Yosemite’s songbird program has been operating continuously since 1990, thanks in large part to support from Conservancy donors. Information collected through this well established research effort helps scientists delve into the world of the park’s diverse resident and migratory songbird species, track changes in their populations and understand factors driving the decline of some species.

In 2015, park scientists gave more than 100 visitors a first-hand look at songbird conservation work through interactive demonstrations, and collected data on 1,872 different birds. One of the birds, a black-headed grosbeak, bore a tiny GPS tag from the previous field season, which yielded a fascinating glimpse into the migratory patterns of that species. This project also provided valuable opportunities for youth interns to gain experience in wildlife research and management while working alongside Yosemite’s expert biologists.

Your gifts helped support important research that is expanding scientists’ understanding of Yosemite’s diverse songbirds — and informing efforts to protect them for the future. 

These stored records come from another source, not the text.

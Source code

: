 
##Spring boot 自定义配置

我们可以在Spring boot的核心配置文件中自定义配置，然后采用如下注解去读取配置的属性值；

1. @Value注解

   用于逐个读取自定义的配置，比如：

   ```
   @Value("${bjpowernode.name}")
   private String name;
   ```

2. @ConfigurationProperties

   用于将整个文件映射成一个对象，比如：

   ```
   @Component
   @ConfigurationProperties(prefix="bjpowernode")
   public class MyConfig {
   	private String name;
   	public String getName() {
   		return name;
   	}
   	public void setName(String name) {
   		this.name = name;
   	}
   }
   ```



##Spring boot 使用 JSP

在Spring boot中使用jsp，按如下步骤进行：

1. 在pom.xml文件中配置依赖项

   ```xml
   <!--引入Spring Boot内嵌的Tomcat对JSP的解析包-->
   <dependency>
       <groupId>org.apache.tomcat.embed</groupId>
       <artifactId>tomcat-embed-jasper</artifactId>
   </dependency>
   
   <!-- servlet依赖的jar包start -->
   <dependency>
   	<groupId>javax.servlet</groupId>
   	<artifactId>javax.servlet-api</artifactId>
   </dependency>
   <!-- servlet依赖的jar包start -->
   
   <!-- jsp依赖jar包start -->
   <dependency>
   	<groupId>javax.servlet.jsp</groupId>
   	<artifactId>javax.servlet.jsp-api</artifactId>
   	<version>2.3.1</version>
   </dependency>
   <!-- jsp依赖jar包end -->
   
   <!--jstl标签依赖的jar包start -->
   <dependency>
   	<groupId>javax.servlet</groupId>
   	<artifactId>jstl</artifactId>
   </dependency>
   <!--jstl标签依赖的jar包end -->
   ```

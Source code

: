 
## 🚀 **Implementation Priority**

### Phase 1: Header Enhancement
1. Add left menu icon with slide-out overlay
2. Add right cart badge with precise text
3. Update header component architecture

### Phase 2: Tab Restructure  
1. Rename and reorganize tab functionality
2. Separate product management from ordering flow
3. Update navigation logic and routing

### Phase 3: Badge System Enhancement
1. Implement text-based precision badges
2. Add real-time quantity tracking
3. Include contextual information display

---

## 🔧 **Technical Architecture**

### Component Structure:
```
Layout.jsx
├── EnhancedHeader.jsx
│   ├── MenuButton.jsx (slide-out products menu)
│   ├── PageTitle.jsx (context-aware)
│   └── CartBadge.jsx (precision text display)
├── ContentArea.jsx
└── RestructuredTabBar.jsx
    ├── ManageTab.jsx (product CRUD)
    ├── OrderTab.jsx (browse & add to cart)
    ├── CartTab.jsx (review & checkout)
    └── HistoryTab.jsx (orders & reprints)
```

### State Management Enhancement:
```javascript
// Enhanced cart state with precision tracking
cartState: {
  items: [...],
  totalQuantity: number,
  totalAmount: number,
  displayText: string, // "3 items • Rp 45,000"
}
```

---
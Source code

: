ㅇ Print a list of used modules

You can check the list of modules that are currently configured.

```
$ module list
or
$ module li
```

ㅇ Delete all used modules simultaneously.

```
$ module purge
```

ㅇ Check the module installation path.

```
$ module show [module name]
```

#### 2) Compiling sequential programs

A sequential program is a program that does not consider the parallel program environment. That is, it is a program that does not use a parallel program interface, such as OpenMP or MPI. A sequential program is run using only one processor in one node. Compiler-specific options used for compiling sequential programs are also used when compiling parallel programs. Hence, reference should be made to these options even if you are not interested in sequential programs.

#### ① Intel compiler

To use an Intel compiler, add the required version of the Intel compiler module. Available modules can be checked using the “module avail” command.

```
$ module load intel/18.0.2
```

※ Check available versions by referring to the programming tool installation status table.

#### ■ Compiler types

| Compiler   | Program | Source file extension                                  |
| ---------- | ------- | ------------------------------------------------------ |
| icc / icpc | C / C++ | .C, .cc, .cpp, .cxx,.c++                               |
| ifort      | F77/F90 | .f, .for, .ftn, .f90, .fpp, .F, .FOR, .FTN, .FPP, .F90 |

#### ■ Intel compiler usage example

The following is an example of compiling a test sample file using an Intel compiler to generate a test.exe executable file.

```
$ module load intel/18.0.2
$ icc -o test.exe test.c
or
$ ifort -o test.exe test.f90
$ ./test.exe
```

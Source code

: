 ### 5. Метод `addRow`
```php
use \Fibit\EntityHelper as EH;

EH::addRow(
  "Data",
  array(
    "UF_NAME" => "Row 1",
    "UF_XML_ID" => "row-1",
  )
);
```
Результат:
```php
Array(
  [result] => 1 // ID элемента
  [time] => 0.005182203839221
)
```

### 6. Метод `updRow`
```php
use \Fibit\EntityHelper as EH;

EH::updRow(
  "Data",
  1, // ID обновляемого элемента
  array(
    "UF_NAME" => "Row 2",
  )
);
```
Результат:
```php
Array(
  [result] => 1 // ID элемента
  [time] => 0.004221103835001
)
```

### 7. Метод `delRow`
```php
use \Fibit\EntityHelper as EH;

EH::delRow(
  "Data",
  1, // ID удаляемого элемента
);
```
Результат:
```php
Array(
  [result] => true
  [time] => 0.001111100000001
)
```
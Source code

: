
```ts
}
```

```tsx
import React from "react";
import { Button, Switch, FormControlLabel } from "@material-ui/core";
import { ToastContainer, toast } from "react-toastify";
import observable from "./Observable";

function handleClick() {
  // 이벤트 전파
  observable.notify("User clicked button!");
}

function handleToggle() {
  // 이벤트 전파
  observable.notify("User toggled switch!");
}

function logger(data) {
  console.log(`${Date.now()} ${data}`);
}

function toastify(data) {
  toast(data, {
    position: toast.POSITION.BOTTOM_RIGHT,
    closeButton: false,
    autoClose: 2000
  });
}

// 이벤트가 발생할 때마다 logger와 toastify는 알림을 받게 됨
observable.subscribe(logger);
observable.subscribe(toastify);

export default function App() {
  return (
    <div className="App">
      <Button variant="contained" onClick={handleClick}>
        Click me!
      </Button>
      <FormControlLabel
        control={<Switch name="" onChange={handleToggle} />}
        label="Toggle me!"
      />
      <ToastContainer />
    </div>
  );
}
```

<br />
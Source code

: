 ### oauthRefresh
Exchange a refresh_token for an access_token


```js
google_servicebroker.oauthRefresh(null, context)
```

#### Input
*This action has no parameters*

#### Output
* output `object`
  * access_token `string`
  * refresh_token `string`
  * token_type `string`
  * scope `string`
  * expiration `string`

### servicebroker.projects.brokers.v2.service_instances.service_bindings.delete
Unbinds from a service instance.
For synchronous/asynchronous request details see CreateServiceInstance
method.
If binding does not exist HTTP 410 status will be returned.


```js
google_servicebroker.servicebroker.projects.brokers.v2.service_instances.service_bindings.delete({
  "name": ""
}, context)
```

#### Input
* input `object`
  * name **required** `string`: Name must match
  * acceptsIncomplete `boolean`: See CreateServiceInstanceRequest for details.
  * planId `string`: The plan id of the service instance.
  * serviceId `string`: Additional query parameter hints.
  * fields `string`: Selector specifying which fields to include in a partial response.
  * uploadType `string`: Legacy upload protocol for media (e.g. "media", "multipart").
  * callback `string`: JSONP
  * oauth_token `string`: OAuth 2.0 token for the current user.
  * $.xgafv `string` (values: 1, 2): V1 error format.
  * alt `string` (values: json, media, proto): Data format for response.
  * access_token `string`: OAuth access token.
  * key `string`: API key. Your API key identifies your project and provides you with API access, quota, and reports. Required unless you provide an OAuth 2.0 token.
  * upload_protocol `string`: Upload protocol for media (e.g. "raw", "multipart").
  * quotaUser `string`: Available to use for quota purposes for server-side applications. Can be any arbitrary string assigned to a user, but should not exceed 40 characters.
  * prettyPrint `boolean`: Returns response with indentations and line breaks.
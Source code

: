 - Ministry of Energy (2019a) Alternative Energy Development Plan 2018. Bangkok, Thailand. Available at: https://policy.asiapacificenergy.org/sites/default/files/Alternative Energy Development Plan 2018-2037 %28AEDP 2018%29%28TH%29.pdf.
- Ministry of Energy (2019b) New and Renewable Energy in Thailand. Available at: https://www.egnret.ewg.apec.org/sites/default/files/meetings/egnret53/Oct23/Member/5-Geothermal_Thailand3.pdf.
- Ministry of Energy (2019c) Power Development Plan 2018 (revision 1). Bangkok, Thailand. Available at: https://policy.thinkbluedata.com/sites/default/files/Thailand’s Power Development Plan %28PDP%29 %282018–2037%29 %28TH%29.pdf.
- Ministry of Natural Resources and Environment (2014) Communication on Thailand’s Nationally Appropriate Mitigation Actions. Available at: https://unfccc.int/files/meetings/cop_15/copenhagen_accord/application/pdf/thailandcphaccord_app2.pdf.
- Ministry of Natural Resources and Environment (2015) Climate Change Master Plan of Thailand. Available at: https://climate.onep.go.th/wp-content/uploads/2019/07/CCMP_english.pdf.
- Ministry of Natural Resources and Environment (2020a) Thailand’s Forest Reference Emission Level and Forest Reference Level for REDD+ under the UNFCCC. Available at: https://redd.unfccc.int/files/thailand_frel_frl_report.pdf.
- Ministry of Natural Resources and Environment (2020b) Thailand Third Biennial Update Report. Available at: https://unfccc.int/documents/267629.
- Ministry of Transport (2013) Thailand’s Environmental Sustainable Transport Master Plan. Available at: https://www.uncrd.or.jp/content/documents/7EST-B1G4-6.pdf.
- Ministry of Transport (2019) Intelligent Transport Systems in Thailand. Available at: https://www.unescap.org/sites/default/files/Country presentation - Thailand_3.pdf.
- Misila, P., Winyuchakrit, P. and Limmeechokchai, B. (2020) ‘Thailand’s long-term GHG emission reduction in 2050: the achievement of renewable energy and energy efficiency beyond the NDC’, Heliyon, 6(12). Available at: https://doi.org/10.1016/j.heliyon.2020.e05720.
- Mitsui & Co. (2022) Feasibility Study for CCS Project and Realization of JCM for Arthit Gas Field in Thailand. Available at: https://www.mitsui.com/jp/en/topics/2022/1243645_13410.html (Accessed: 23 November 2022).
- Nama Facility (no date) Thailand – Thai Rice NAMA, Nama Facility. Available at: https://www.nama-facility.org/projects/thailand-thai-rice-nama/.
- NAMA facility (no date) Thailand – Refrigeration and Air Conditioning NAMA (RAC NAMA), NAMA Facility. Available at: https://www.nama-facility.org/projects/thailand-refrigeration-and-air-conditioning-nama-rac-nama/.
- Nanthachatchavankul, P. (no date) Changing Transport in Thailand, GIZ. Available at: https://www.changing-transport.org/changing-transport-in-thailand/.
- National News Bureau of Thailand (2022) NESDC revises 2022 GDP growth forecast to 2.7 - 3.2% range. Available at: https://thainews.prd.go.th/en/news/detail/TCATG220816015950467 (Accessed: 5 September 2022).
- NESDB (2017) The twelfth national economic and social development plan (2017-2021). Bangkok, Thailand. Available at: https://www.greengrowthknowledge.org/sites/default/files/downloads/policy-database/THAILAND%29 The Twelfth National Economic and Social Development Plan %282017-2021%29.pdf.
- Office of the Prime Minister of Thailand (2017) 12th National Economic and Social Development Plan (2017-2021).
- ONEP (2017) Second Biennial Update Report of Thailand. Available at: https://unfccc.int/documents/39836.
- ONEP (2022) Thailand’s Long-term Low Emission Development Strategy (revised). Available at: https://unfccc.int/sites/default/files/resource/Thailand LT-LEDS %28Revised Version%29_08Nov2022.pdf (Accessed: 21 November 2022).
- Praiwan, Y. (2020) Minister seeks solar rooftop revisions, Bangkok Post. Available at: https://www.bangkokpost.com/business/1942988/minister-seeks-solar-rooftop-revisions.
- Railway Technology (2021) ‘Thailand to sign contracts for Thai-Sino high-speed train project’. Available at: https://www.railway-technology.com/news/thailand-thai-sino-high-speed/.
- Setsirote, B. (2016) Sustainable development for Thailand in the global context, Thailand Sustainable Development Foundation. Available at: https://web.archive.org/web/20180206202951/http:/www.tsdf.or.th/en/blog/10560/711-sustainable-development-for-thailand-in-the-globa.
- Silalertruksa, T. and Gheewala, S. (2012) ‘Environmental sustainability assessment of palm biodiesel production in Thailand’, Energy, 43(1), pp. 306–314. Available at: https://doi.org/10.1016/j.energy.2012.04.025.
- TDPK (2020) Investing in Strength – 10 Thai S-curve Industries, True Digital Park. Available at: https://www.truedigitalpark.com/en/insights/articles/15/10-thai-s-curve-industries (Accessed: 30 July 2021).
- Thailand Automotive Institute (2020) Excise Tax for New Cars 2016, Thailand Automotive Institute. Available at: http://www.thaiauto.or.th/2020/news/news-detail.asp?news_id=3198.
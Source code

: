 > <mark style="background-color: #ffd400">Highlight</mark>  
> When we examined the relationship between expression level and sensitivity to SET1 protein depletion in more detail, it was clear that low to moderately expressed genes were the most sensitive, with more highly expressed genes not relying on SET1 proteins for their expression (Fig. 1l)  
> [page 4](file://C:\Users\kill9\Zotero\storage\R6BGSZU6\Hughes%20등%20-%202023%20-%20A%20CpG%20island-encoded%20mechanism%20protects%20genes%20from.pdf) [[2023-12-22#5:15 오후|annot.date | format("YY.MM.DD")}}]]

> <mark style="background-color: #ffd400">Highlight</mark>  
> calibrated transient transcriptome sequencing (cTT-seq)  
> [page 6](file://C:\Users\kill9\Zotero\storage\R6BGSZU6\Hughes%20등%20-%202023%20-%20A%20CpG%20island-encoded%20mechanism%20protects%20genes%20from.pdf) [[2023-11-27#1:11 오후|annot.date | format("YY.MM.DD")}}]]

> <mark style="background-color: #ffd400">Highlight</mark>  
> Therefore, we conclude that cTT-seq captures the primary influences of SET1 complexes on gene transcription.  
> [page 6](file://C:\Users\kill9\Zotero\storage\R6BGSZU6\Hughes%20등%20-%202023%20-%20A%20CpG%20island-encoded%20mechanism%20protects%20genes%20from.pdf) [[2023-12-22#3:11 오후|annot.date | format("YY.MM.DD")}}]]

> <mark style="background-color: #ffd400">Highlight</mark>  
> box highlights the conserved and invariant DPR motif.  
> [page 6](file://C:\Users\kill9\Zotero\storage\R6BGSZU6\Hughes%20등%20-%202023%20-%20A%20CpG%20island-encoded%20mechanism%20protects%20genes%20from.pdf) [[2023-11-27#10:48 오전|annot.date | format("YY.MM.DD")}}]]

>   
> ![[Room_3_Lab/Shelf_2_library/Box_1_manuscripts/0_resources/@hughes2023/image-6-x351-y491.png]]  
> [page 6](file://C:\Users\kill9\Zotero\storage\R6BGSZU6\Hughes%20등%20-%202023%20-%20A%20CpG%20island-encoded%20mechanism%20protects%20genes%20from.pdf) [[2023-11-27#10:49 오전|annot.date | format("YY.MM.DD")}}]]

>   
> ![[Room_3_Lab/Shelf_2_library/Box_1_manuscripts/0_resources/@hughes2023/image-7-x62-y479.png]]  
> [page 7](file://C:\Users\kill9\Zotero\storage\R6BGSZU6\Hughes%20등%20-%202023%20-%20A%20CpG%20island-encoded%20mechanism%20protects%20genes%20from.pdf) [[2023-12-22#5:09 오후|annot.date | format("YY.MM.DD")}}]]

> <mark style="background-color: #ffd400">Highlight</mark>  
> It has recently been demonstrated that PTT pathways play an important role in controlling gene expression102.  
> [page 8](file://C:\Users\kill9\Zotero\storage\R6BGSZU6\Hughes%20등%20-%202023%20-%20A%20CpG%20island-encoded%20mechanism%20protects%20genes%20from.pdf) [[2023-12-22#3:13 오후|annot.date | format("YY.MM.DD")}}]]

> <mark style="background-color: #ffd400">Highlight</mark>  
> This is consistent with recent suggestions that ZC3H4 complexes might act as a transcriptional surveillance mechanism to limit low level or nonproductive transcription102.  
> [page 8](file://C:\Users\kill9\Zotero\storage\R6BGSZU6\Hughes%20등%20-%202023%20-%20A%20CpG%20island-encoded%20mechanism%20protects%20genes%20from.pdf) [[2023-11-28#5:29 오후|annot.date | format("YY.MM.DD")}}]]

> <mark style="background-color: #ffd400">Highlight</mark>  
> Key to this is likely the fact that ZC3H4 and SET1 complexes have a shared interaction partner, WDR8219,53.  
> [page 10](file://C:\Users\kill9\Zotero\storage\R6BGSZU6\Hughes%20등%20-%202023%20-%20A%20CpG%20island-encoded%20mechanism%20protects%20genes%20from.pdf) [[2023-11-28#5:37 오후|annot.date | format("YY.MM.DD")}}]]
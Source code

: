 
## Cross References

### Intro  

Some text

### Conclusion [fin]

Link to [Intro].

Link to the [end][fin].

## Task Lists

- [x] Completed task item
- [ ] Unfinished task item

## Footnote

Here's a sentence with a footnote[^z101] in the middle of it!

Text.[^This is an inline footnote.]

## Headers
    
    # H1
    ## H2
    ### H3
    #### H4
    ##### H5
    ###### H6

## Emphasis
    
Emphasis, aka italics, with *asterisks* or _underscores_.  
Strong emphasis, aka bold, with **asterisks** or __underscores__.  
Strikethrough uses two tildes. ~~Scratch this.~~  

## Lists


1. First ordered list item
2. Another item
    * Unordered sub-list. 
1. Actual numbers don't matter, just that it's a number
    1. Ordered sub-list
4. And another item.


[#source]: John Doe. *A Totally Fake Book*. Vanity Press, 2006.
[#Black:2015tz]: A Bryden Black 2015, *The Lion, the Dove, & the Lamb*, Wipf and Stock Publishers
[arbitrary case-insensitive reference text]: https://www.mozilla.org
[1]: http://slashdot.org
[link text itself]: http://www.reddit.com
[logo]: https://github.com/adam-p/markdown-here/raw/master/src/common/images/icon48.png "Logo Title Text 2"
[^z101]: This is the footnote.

Completed in partnership with Yosemite National Park, Institute for Bird Populations and Student Conservation Association (SCA).

Sarah Stock

Wildlife Biologist, Yosemite National Park

Project Notes

This legacy songbird program provides an outreach and management opportunity critical for understanding, restoring, and conserving Yosemite’s songbirds and the meadow habitats on which they depend, for future generations. Yosemite’s bird banding stations are some of the oldest in the country and have operated continuously since 1990, thanks in large part to Yosemite Conservancy.